Freedom to Coach Accelerator Group Program
WHEREAS the Seller offers business training services and support through its Freedom to Coach Accelerator Program (hereinafter “FTC”);
WHEREAS the Buyer operates a business wishing to join the MBA program and to avail itself of the services and other advantages associated therewith;
THE PARTIES AGREE AS FOLLOWS:
- PAYMENT: The buyer qualifies for the special “Pilot” pricing:
- Full Payment of $10,000 or 6 Monthly Payments of $1,800 or 12 Monthly Payments of $1,000.
- SELLER’S OBLIGATIONS: In consideration for Buyer’s payment, Seller will provide the following:
- TRAINING
- COACHING
- ACCOUNTABILITY – Weekly Progress Check-ins to keep the Buyer focused and consistent so that small actions can compound into massive results.
- STRATEGY
- BONUSES - As available
- REFUNDS: Buyer understands and agrees that there are no refunds offered in this program.

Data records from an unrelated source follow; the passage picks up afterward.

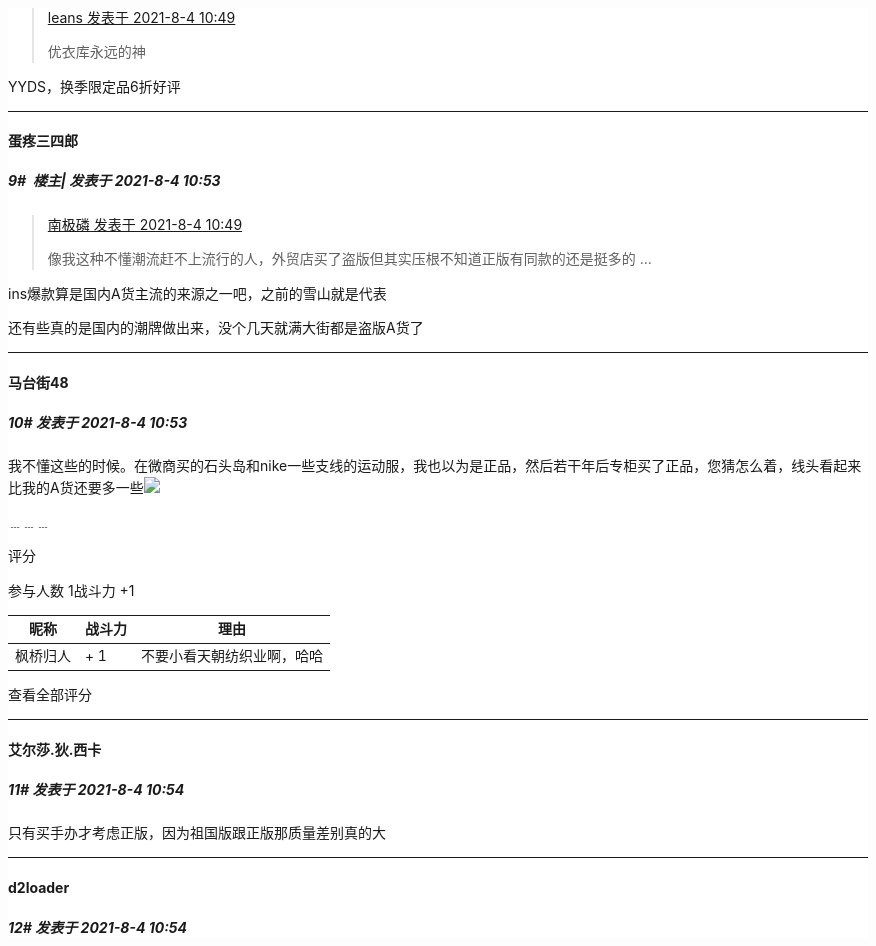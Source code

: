 
<blockquote><a href="httphttps://bbs.saraba1st.com/2b/forum.php?mod=redirect&amp;goto=findpost&amp;pid=52231679&amp;ptid=2019025" target="_blank">leans 发表于 2021-8-4 10:49</a>

优衣库永远的神</blockquote>
YYDS，换季限定品6折好评


*****

####  蛋疼三四郎  
##### 9#         楼主| 发表于 2021-8-4 10:53


<blockquote><a href="httphttps://bbs.saraba1st.com/2b/forum.php?mod=redirect&amp;goto=findpost&amp;pid=52231680&amp;ptid=2019025" target="_blank">南极磷 发表于 2021-8-4 10:49</a>

像我这种不懂潮流赶不上流行的人，外贸店买了盗版但其实压根不知道正版有同款的还是挺多的 ...</blockquote>
ins爆款算是国内A货主流的来源之一吧，之前的雪山就是代表

还有些真的是国内的潮牌做出来，没个几天就满大街都是盗版A货了


*****

####  马台街48  
##### 10#       发表于 2021-8-4 10:53


我不懂这些的时候。在微商买的石头岛和nike一些支线的运动服，我也以为是正品，然后若干年后专柜买了正品，您猜怎么着，线头看起来比我的A货还要多一些<img src="https://static.saraba1st.com/image/smiley/face2017/067.png" referrerpolicy="no-referrer">


﹍﹍﹍

评分


 参与人数 1战斗力 +1

|昵称|战斗力|理由|
|----|---|---|
| 枫桥归人| + 1|不要小看天朝纺织业啊，哈哈|


查看全部评分


*****

####  艾尔莎.狄.西卡  
##### 11#       发表于 2021-8-4 10:54


只有买手办才考虑正版，因为祖国版跟正版那质量差别真的大


*****

####  d2loader  
##### 12#       发表于 2021-8-4 10:54
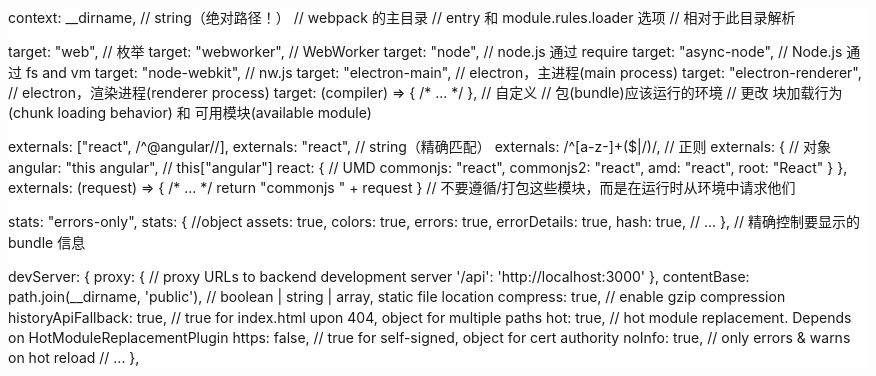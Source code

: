   context: __dirname, // string（绝对路径！）
  // webpack 的主目录
  // entry 和 module.rules.loader 选项
  // 相对于此目录解析

  target: "web", // 枚举
  target: "webworker", // WebWorker
  target: "node", // node.js 通过 require
  target: "async-node", // Node.js 通过 fs and vm
  target: "node-webkit", // nw.js
  target: "electron-main", // electron，主进程(main process)
  target: "electron-renderer", // electron，渲染进程(renderer process)
  target: (compiler) => { /* ... */ }, // 自定义
  // 包(bundle)应该运行的环境
  // 更改 块加载行为(chunk loading behavior) 和 可用模块(available module)

  externals: ["react", /^@angular\//],
  externals: "react", // string（精确匹配）
  externals: /^[a-z\-]+($|\/)/, // 正则
  externals: { // 对象
    angular: "this angular", // this["angular"]
    react: { // UMD
      commonjs: "react",
      commonjs2: "react",
      amd: "react",
      root: "React"
    }
  },
  externals: (request) => { /* ... */ return "commonjs " + request }
  // 不要遵循/打包这些模块，而是在运行时从环境中请求他们

  stats: "errors-only",
  stats: { //object
    assets: true,
    colors: true,
    errors: true,
    errorDetails: true,
    hash: true,
    // ...
  },
  // 精确控制要显示的 bundle 信息

  devServer: {
    proxy: { // proxy URLs to backend development server
      '/api': 'http://localhost:3000'
    },
    contentBase: path.join(__dirname, 'public'), // boolean | string | array, static file location
    compress: true, // enable gzip compression
    historyApiFallback: true, // true for index.html upon 404, object for multiple paths
    hot: true, // hot module replacement. Depends on HotModuleReplacementPlugin
    https: false, // true for self-signed, object for cert authority
    noInfo: true, // only errors & warns on hot reload
    // ...
  },
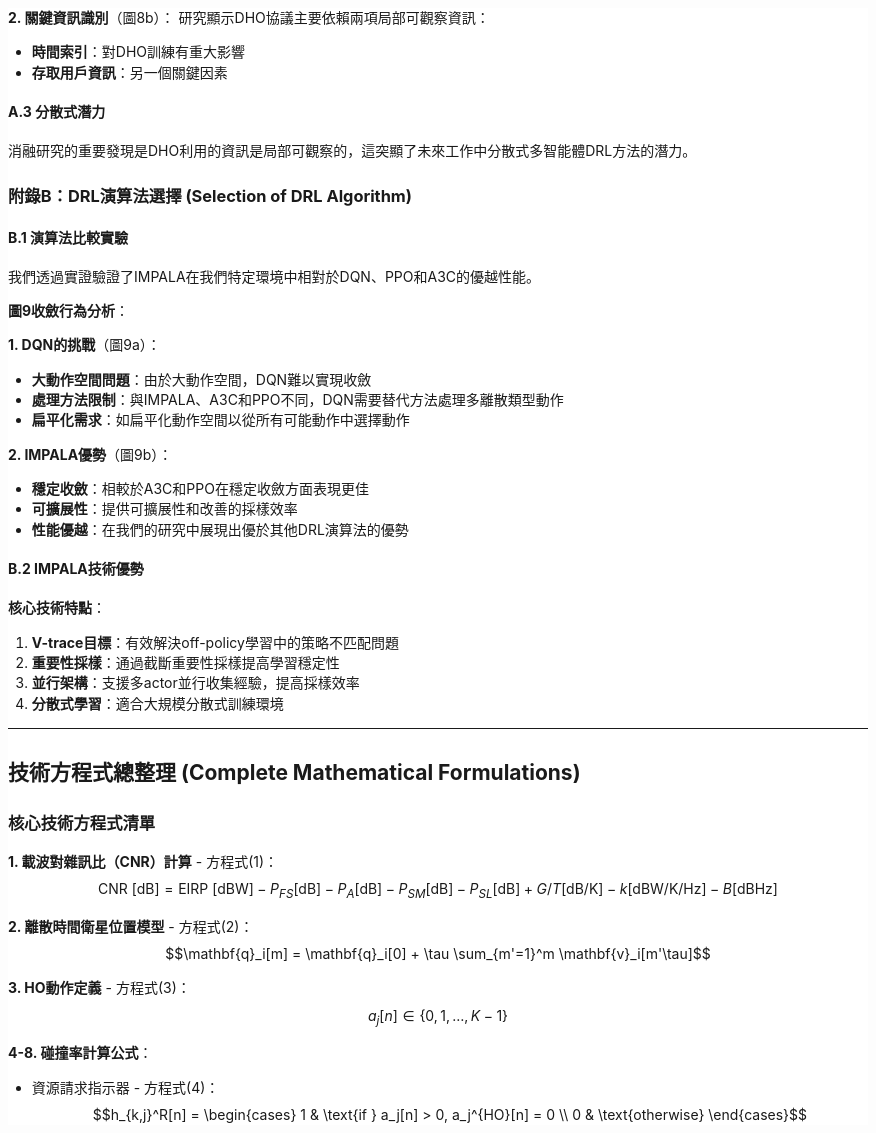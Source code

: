 **2. 關鍵資訊識別**（圖8b）：
研究顯示DHO協議主要依賴兩項局部可觀察資訊：
- **時間索引**：對DHO訓練有重大影響
- **存取用戶資訊**：另一個關鍵因素

#### A.3 分散式潛力

消融研究的重要發現是DHO利用的資訊是局部可觀察的，這突顯了未來工作中分散式多智能體DRL方法的潛力。

### 附錄B：DRL演算法選擇 (Selection of DRL Algorithm)

#### B.1 演算法比較實驗

我們透過實證驗證了IMPALA在我們特定環境中相對於DQN、PPO和A3C的優越性能。

**圖9收斂行為分析**：

**1. DQN的挑戰**（圖9a）：
- **大動作空間問題**：由於大動作空間，DQN難以實現收斂
- **處理方法限制**：與IMPALA、A3C和PPO不同，DQN需要替代方法處理多離散類型動作
- **扁平化需求**：如扁平化動作空間以從所有可能動作中選擇動作

**2. IMPALA優勢**（圖9b）：
- **穩定收斂**：相較於A3C和PPO在穩定收斂方面表現更佳
- **可擴展性**：提供可擴展性和改善的採樣效率
- **性能優越**：在我們的研究中展現出優於其他DRL演算法的優勢

#### B.2 IMPALA技術優勢

**核心技術特點**：
1. **V-trace目標**：有效解決off-policy學習中的策略不匹配問題
2. **重要性採樣**：通過截斷重要性採樣提高學習穩定性
3. **並行架構**：支援多actor並行收集經驗，提高採樣效率
4. **分散式學習**：適合大規模分散式訓練環境

---

## 技術方程式總整理 (Complete Mathematical Formulations)

### 核心技術方程式清單

**1. 載波對雜訊比（CNR）計算** - 方程式(1)：
$$\text{CNR [dB]} = \text{EIRP [dBW]} - P_{FS} \text{[dB]} - P_A \text{[dB]} - P_{SM} \text{[dB]} - P_{SL} \text{[dB]} + G/T \text{[dB/K]} - k \text{[dBW/K/Hz]} - B \text{[dBHz]}$$

**2. 離散時間衛星位置模型** - 方程式(2)：
$$\mathbf{q}_i[m] = \mathbf{q}_i[0] + \tau \sum_{m'=1}^m \mathbf{v}_i[m'\tau]$$

**3. HO動作定義** - 方程式(3)：
$$a_j[n] \in \{0, 1, \ldots, K-1\}$$

**4-8. 碰撞率計算公式**：
- 資源請求指示器 - 方程式(4)：
$$h_{k,j}^R[n] = \begin{cases} 1 & \text{if } a_j[n] > 0, a_j^{HO}[n] = 0 \\ 0 & \text{otherwise} \end{cases}$$
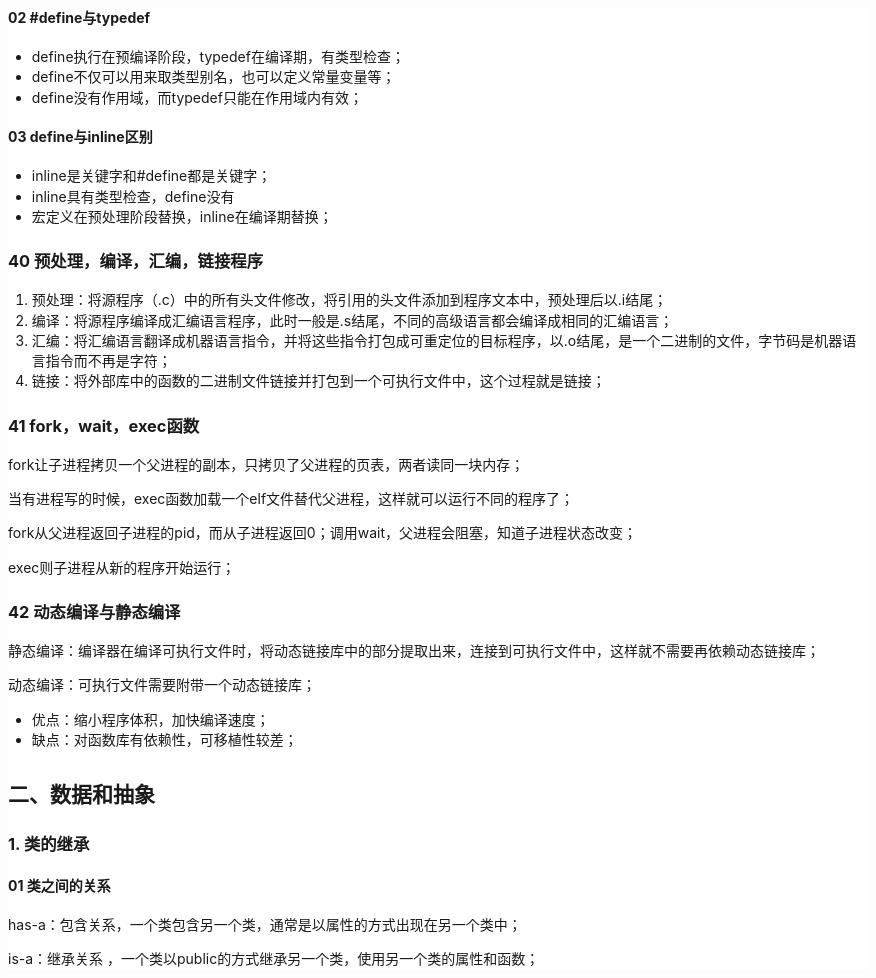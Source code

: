 

#### 02 #define与typedef

- define执行在预编译阶段，typedef在编译期，有类型检查；
- define不仅可以用来取类型别名，也可以定义常量变量等；
- define没有作用域，而typedef只能在作用域内有效；



#### 03 define与inline区别

- inline是关键字和#define都是关键字；
- inline具有类型检查，define没有
- 宏定义在预处理阶段替换，inline在编译期替换；



### 40 预处理，编译，汇编，链接程序

1. 预处理：将源程序（.c）中的所有头文件修改，将引用的头文件添加到程序文本中，预处理后以.i结尾；
2. 编译：将源程序编译成汇编语言程序，此时一般是.s结尾，不同的高级语言都会编译成相同的汇编语言；
3. 汇编：将汇编语言翻译成机器语言指令，并将这些指令打包成可重定位的目标程序，以.o结尾，是一个二进制的文件，字节码是机器语言指令而不再是字符；
4. 链接：将外部库中的函数的二进制文件链接并打包到一个可执行文件中，这个过程就是链接；



### 41 fork，wait，exec函数

fork让子进程拷贝一个父进程的副本，只拷贝了父进程的页表，两者读同一块内存；

当有进程写的时候，exec函数加载一个elf文件替代父进程，这样就可以运行不同的程序了；

fork从父进程返回子进程的pid，而从子进程返回0；调用wait，父进程会阻塞，知道子进程状态改变；

exec则子进程从新的程序开始运行；



### 42 动态编译与静态编译

静态编译：编译器在编译可执行文件时，将动态链接库中的部分提取出来，连接到可执行文件中，这样就不需要再依赖动态链接库；

动态编译：可执行文件需要附带一个动态链接库；

- 优点：缩小程序体积，加快编译速度；
- 缺点：对函数库有依赖性，可移植性较差；



## 二、数据和抽象

### 1. 类的继承

#### 01 类之间的关系

has-a：包含关系，一个类包含另一个类，通常是以属性的方式出现在另一个类中；

is-a：继承关系 ，一个类以public的方式继承另一个类，使用另一个类的属性和函数；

- TERMINATION FOR CAUSE: If the Buyer’s conduct is found to be rude, disrespectful, unprofessional, offensive or otherwise inappropriate or if he/she makes any fraudulent representations, the Seller may terminate Buyer’s participation upon written notice, and without providing any refund or reimbursement.
- LIMITATION OF LIABILITY: Seller (including its agents, representatives, employees, suppliers and insurers) will not be responsible for any damages suffered by Buyer or any 3rd parties, unless such damages are directly caused by intentional fault or malice. In no event will Seller be responsible for indirect, incidental or consequential damages including, without limitation, lost profits, business interruption and loss of business information.
- CONFIDENTIALITY: Seller undertakes to keep strictly confidential any private and confidential information received during the course of the FTC program concerning the Buyer and to use such information solely for the purposes of Buyer’s participation in the program. Likewise, Buyer acknowledges that during the course of the FTC program, he/she will receive private and confidential information regarding the FTC program, its personnel and other FTC participants. Buyer undertakes to keep such information strictly confidential, to use such information only for the purposes of his/her participation in FTC and to refrain from revealing any such information to any 3rd The terms of the present Confidentiality clause shall survive the termination of the present agreement and will remain in full force and effect for a period of two (2) years following the end of Buyer’s participation in the FTC program.
- COPYRIGHT: Information and documents provided to Buyer in connection with his/her FTC participation includes copyrighted materials, trademarks and other proprietary Buyer is granted a limited license, for his/her personal use only, to use such copyrighted materials. Commercial use of any such materials by Buyer is strictly prohibited and may result in the termination of Buyer’s FTC participation and/or in prosecution. Buyer understands and agrees that he/she may not modify, publish, transmit, participate in the transfer or sale of, create derivative works of, or in any way exploit, in whole or in part, any proprietary information or materials.
- LICENSE: All images, text, contents, products and scripts provided to Buyer by Seller are licensed and never sold, transferred or assigned, unless otherwise provided in writing. Reproduction is prohibited. Buyer may not use, copy, emulate, clone, rent, lease, sell, assign, modify, decompile, disassemble, reverse engineer or transfer the licensed program or product, or any part or subset of the licensed pro- gram or product, except as specifically provided in this agreement or as expressly agreed by Seller in Any unauthorized use by Buyer or its agents, representatives or employees shall result in the immediate termination of such licenses and of Buyer’s FTC participation and may result in prosecution. Seller reserves all its legal rights and recourses with respect to all such materials.
- ASSIGNMENT: Buyer may not assign his/her rights under this agreement without Seller’s prior written consent.
- ENTIRE AGREEMENT: The present document contains all the terms and conditions relating to the present No other representations or warranties have been made or given by the Seller. The present document replaces and supersedes any previous verbal and written agreements and may only be modified with the ex- press written agreement of Seller.
- CHOICE OF LAW, JURISDICTION AND LANGUAGE: The parties agree that this agreement, and any annexes, modifications or amendments thereto, shall be governed by and interpreted according to the laws of the state of Delaware in the United States of America. Any disputes arising from or related to this agreement and/or Buyer’s participation in FTC shall be adjudicated by the Courts of Delaware, subject to the laws of the United States of America.
- SEVERABILITY: If any of the terms and conditions of the present agreement shall be held to be invalid, illegal or unenforceable, the validity, legality and enforceability of the remaining provisions shall not be affected or impaired in any way.